マンションの多くが、『業務委託方式』を採用しています。しかしながら、平成13年には「マンションの管理の適正化の推進に関する法律」が制定されマンションの管理の適正化に関する指針」には適正な管理や管理組合運営への参加などを明記しています。マンション管理の主体は管理組合であり、管理組合は長期的な見通しを持って、適正な運営を行うことになります。
管理組合の構成員である区分所有者は、管理組合運営への積極的な参加、役割を適切に果たすように努めることが規定されています。

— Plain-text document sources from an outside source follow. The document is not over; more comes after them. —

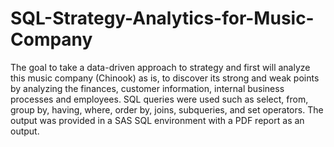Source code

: # SQL-Strategy-Analytics-for-Music-Company
The goal to take a data-driven approach to strategy and first will analyze this music company (Chinook) as is, to discover its strong and weak points by analyzing the finances, customer information, internal business processes and employees. SQL queries were used such as select, from, group by, having, where, order by, joins, subqueries, and set operators. The output was provided in a SAS SQL environment with a PDF report as an output. 
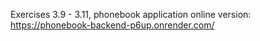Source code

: Exercises 3.9 - 3.11, phonebook application online version:
https://phonebook-backend-p6up.onrender.com/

管理業者から100%のサービスの提供を受けるという受け身ではなく、組合員もその一翼を担うという気持ちが必要です。『マンション管理の主体は管理組合』であることを再認識していただき、すべてをマンション管理業者任せにすることなく、組合員全員で協力し、管理組合運営の活性化などに努めることが期待されます。
過去に弊所に寄せられた相談事例から「管理会社との管理委託に関する相談」について考えてみたいと思います。
■マンションの情報開示
宅地建物取引業法第35条では、売買契約が成立するまでの間に、「購入予定者に対して購入物件にかかわる重要事項の説明をしなければならない。」と定めています。マンションの所有者から専有部分の売却の依頼を受けた宅地建物取引業者は、契約締結までに「重要事項説明」を行うために、当該組合員が所有する専有部分の売却などを目的とする情報収集をしなければなりません。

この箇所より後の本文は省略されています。